Su hijo se hizo cargo de La Paloma muy joven, sólo tenía 15 años, pero no le faltaba arrojo. Para ahuyentar a los camorristas contrató a matones, labor en la que colaboraron los fornidos camareros que se ocupaban de la barra. Al principio era una sala a la que acudía gente sencilla, de "soldados y criadas" se decía entonces, que obtuvo gran fama por las verbenas y los bailoteos vespertinos y trasnochadores de los fines de semana. Más tarde, con el lujo, se captó también a la alta sociedad de la capital catalana. En 1915 se empezaron a hacer reformas en el local. Las paredes eran las propias de un recinto fabril, encaladas y con las vigas bien visibles. Una apariencia incompatible con la pompa que querían imponer los nuevos patrones. La fiesta de Carnaval de 1916 fue un éxito gracias a los ornamentos de fantasía que se instalaron en el salón para amenizar la juerga. Para el año siguiente, Mestres propuso al propietario una decoración todavía más suntuosa: recrear en la pista de baile el celebérrimo Patio de los Leones de la Alhambra de Granada. La reproducción de la fuente causó furor. El entusiasmo comportó que el dueño diera un paso más y aceptara otro plan de Mestres, en este caso una decoración definitiva que tuviera como modelo el Salón de los Espejos de Versalles.
El lavado de cara se inició en 1918 y la inauguración se celebró con gran solemnidad el día de Navidad del año siguiente. Sin embargo, todavía faltaba por colocar su adorno más emblemático, la gigantesca lámpara de araña que preside y da abolengo al recinto. La lámpara se colgó en 1928 y costó 6.000 pesetas, como reseñó la hija de Mestres en una libreta de notas. Tenía que ir acompañada de dos más pequeñas que se situarían en los laterales, con un precio de 4.500 pesetas cada una, pero aquella intención quedó finalmente en nada. Mestres era muy apasionado y no dudó en poner dinero de su bolsillo para completar el proyecto decorativo. Las telas que engalanan los techos las idearon escenógrafos del Liceo. Los moldes para la fabricación de figuras y molduras acabaron en la basura porque el nieto de Mestres, Jordi Vidal, no encontró a nadie interesado en comprarlos. De la familia, él es el que ha heredado las aficiones artesanas del abuelo: llegó a construir una réplica de la barcaza de la película La reina de África, motor de vapor incluido.

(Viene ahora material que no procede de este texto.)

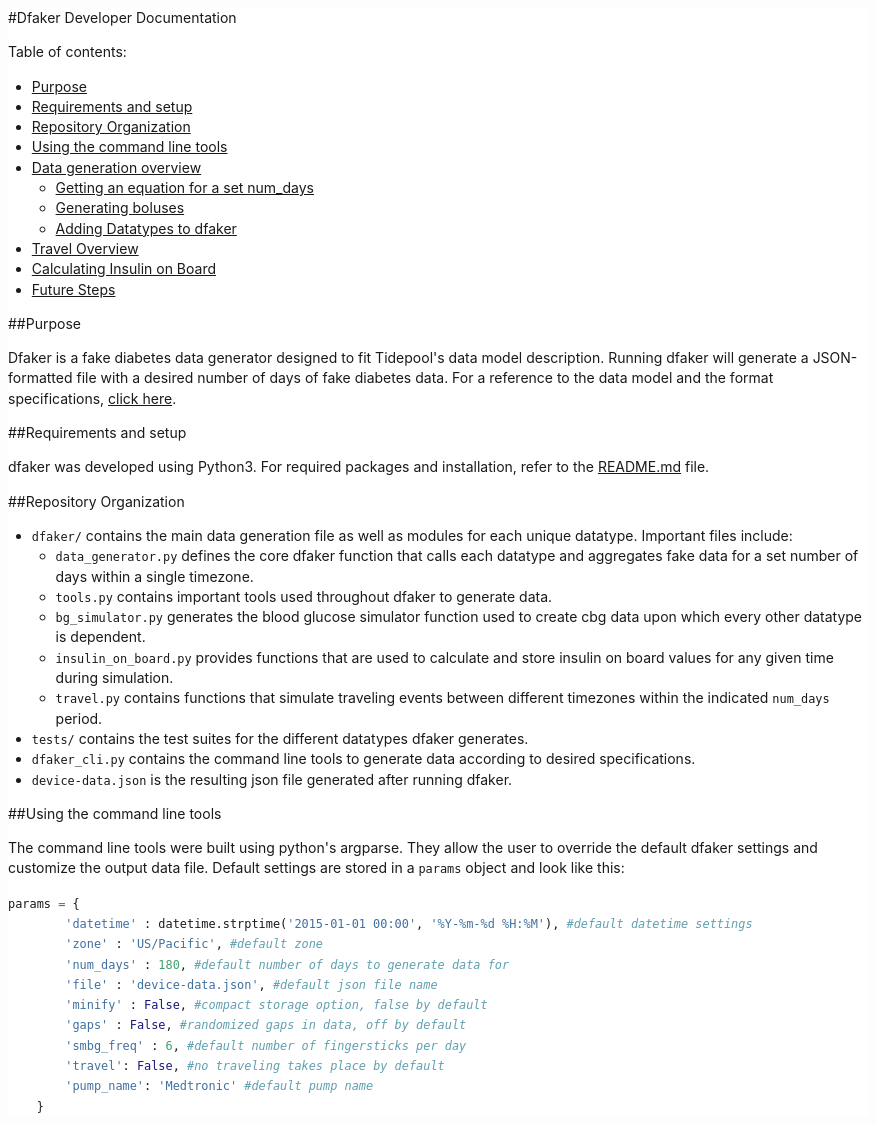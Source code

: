 #Dfaker Developer Documentation

Table of contents:
- [Purpose](#purpose)
- [Requirements and setup](#requirements-and-setup)
- [Repository Organization](#repository-organization)
- [Using the command line tools](#using-the-command-line-tools)
- [Data generation overview](#data-generation-overview)
    - [Getting an equation for a set num_days](#getting-an-equation-for-a-set-num_days)
    - [Generating boluses](#generating-boluses)
    - [Adding Datatypes to dfaker](#adding-datatypes-to-dfaker)
- [Travel Overview](#travel-overview)
- [Calculating Insulin on Board](#calculating-insulin-on-board)
- [Future Steps](#future-steps)

##Purpose

Dfaker is a fake diabetes data generator designed to fit Tidepool's data model description. Running dfaker will generate a JSON-formatted file with a desired number of days of fake diabetes data. For a reference to the data model and the format specifications, [click here](http://developer.tidepool.io/data-model/v1/). 

##Requirements and setup

dfaker was developed using Python3. For required packages and installation, refer to the [README.md](https://github.com/tidepool-org/dfaker/blob/master/README.md) file.  

##Repository Organization

- `dfaker/` contains the main data generation file as well as modules for each unique datatype. Important files include:
    + `data_generator.py` defines the core dfaker function that calls each datatype and aggregates fake data for a set number of days within a single timezone.
    + `tools.py` contains important tools used throughout dfaker to generate data.
    + `bg_simulator.py` generates the blood glucose simulator function used to create cbg data upon which every other datatype is dependent. 
    + `insulin_on_board.py` provides functions that are used to calculate and store insulin on board values for any given time during simulation.
    + `travel.py` contains functions that simulate traveling events between different timezones within the indicated `num_days` period.  
- `tests/` contains the test suites for the different datatypes dfaker generates. 
- `dfaker_cli.py` contains the command line tools to generate data according to desired specifications. 
- `device-data.json` is the resulting json file generated after running dfaker.

##Using the command line tools

The command line tools were built using python's argparse. They allow the user to override the default dfaker settings and customize the output data file. Default settings are stored in a `params` object and look like this: 
```python
params = {
        'datetime' : datetime.strptime('2015-01-01 00:00', '%Y-%m-%d %H:%M'), #default datetime settings
        'zone' : 'US/Pacific', #default zone
        'num_days' : 180, #default number of days to generate data for
        'file' : 'device-data.json', #default json file name 
        'minify' : False, #compact storage option, false by default 
        'gaps' : False, #randomized gaps in data, off by default 
        'smbg_freq' : 6, #default number of fingersticks per day
        'travel': False, #no traveling takes place by default 
        'pump_name': 'Medtronic' #default pump name
    }  
```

Pau Solé, actual propietario y heredero de los Daura, se hizo cargo del local en 1975 y quiso cambiar su orientación para atraer a un público joven. Curiosamente, Solé ya reconocía en 1978, en unas declaraciones al desaparecido diario El Noticiero Universal, que los vecinos se quejaban por los ruidos, especialmente en verano, cuando por el calor se abrían las ventanas de la sala. Solé se dirigía a quienes protestaban en los siguientes términos conciliadores: "Sólo pido a los vecinos un poco de paciencia...".